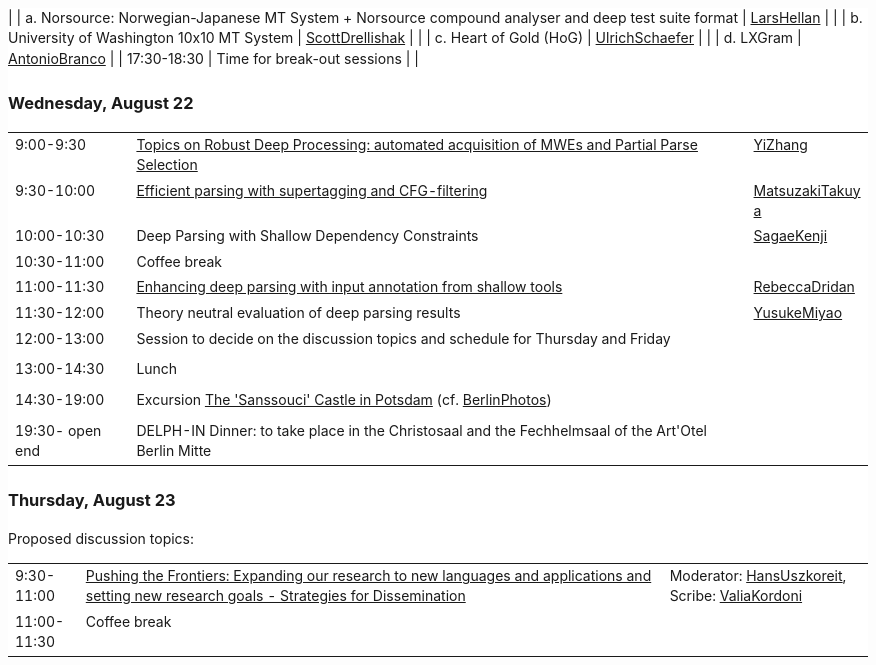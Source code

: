 |             | a\. Norsource: Norwegian-Japanese MT System + Norsource compound analyser and deep test suite format                                                   | [LarsHellan](/LarsHellan)                 |
|             | b\. University of Washington 10x10 MT System                                                                                                           | [ScottDrellishak](https://blog.inductorsoftware.com/docsproto/tools/ScottDrellishak)        |
|             | c\. Heart of Gold (HoG)                                                                                                                                | [UlrichSchaefer](UlrichSchaefer)          |
|             | d\. LXGram                                                                                                                                             | [AntonioBranco](https://blog.inductorsoftware.com/docsproto/tools/AntonioBranco)            |
| 17:30-18:30 | Time for break-out sessions                                                                                                                            |                                           |

### Wednesday, August 22

|                 |                                                                                                                                                                    |                                     |
|-----------------|--------------------------------------------------------------------------------------------------------------------------------------------------------------------|-------------------------------------|
| 9:00-9:30       | [Topics on Robust Deep Processing: automated acquisition of MWEs and Partial Parse Selection](http://www.coli.uni-saarland.de/~yzhang/files/delphin2007-zhang.pdf) | [YiZhang](https://blog.inductorsoftware.com/docsproto/tools/YiZhang)                  |
| 9:30-10:00      | [Efficient parsing with supertagging and CFG-filtering](http://www-tsujii.is.s.u-tokyo.ac.jp/~matuzaki/delph-in-2007.ppt)                                          | [MatsuzakiTakuya](/MatsuzakiTakuya) |
| 10:00-10:30     | Deep Parsing with Shallow Dependency Constraints                                                                                                                   | [SagaeKenji](/SagaeKenji)           |
| 10:30-11:00     | Coffee break                                                                                                                                                       |                                     |
| 11:00-11:30     | [Enhancing deep parsing with input annotation from shallow tools](http://www.coli.uni-saarland.de/~rdrid/delphinsummit/petInput.pdf)                               | [RebeccaDridan](https://blog.inductorsoftware.com/docsproto/tools/RebeccaDridan)      |
| 11:30-12:00     | Theory neutral evaluation of deep parsing results                                                                                                                  | [YusukeMiyao](/YusukeMiyao)         |
| 12:00-13:00     | Session to decide on the discussion topics and schedule for Thursday and Friday                                                                                    |                                     |
|                 |                                                                                                                                                                    |                                     |
| 13:00-14:30     | Lunch                                                                                                                                                              |                                     |
|                 |                                                                                                                                                                    |                                     |
| 14:30-19:00     | Excursion [The 'Sanssouci' Castle in Potsdam](http://www.potsdam-tourism.com/pages/highlights_sanssouci.html) (cf. [BerlinPhotos](BerlinPhotos))                   |                                     |
|                 |                                                                                                                                                                    |                                     |
| 19:30- open end | DELPH-IN Dinner: to take place in the Christosaal and the Fechhelmsaal of the Art'Otel Berlin Mitte                                                                |                                     |

### Thursday, August 23

Proposed discussion topics:

|             |                                                                                                                                                                  |                                                                                                                    |
|-------------|------------------------------------------------------------------------------------------------------------------------------------------------------------------|--------------------------------------------------------------------------------------------------------------------|
| 9:30-11:00  | [Pushing the Frontiers: Expanding our research to new languages and applications and setting new research goals - Strategies for Dissemination](BerlinFrontiers) | Moderator: [HansUszkoreit](HansUszkoreit), Scribe: [ValiaKordoni](https://blog.inductorsoftware.com/docsproto/tools/ValiaKordoni)                                    |
| 11:00-11:30 | Coffee break                                                                                                                                                     |                                                                                                                    |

+---+

## WHAT THE TASK ASKS
The preceding listing is to be restated word for word, with every picture omitted.

## RESPONSE AREA
Source code

: |             | a\. Norsource: Norwegian-Japanese MT System + Norsource compound analyser and deep test suite format                                                   | [LarsHellan](/LarsHellan)                 |
|             | b\. University of Washington 10x10 MT System                                                                                                           | [ScottDrellishak](https://blog.inductorsoftware.com/docsproto/tools/ScottDrellishak)        |
|             | c\. Heart of Gold (HoG)                                                                                                                                | [UlrichSchaefer](UlrichSchaefer)          |
|             | d\. LXGram                                                                                                                                             | [AntonioBranco](https://blog.inductorsoftware.com/docsproto/tools/AntonioBranco)            |
| 17:30-18:30 | Time for break-out sessions                                                                                                                            |                                           |

### Wednesday, August 22

|                 |                                                                                                                                                                    |                                     |
|-----------------|--------------------------------------------------------------------------------------------------------------------------------------------------------------------|-------------------------------------|
| 9:00-9:30       | [Topics on Robust Deep Processing: automated acquisition of MWEs and Partial Parse Selection](http://www.coli.uni-saarland.de/~yzhang/files/delphin2007-zhang.pdf) | [YiZhang](https://blog.inductorsoftware.com/docsproto/tools/YiZhang)                  |
| 9:30-10:00      | [Efficient parsing with supertagging and CFG-filtering](http://www-tsujii.is.s.u-tokyo.ac.jp/~matuzaki/delph-in-2007.ppt)                                          | [MatsuzakiTakuya](/MatsuzakiTakuya) |
| 10:00-10:30     | Deep Parsing with Shallow Dependency Constraints                                                                                                                   | [SagaeKenji](/SagaeKenji)           |
| 10:30-11:00     | Coffee break                                                                                                                                                       |                                     |
| 11:00-11:30     | [Enhancing deep parsing with input annotation from shallow tools](http://www.coli.uni-saarland.de/~rdrid/delphinsummit/petInput.pdf)                               | [RebeccaDridan](https://blog.inductorsoftware.com/docsproto/tools/RebeccaDridan)      |
| 11:30-12:00     | Theory neutral evaluation of deep parsing results                                                                                                                  | [YusukeMiyao](/YusukeMiyao)         |
| 12:00-13:00     | Session to decide on the discussion topics and schedule for Thursday and Friday                                                                                    |                                     |
|                 |                                                                                                                                                                    |                                     |
| 13:00-14:30     | Lunch                                                                                                                                                              |                                     |
|                 |                                                                                                                                                                    |                                     |
| 14:30-19:00     | Excursion [The 'Sanssouci' Castle in Potsdam](http://www.potsdam-tourism.com/pages/highlights_sanssouci.html) (cf. [BerlinPhotos](BerlinPhotos))                   |                                     |
|                 |                                                                                                                                                                    |                                     |
| 19:30- open end | DELPH-IN Dinner: to take place in the Christosaal and the Fechhelmsaal of the Art'Otel Berlin Mitte                                                                |                                     |

### Thursday, August 23

Proposed discussion topics:

|             |                                                                                                                                                                  |                                                                                                                    |
|-------------|------------------------------------------------------------------------------------------------------------------------------------------------------------------|--------------------------------------------------------------------------------------------------------------------|
| 9:30-11:00  | [Pushing the Frontiers: Expanding our research to new languages and applications and setting new research goals - Strategies for Dissemination](BerlinFrontiers) | Moderator: [HansUszkoreit](HansUszkoreit), Scribe: [ValiaKordoni](https://blog.inductorsoftware.com/docsproto/tools/ValiaKordoni)                                    |
| 11:00-11:30 | Coffee break                                                                                                                                                     |                                                                                                                    |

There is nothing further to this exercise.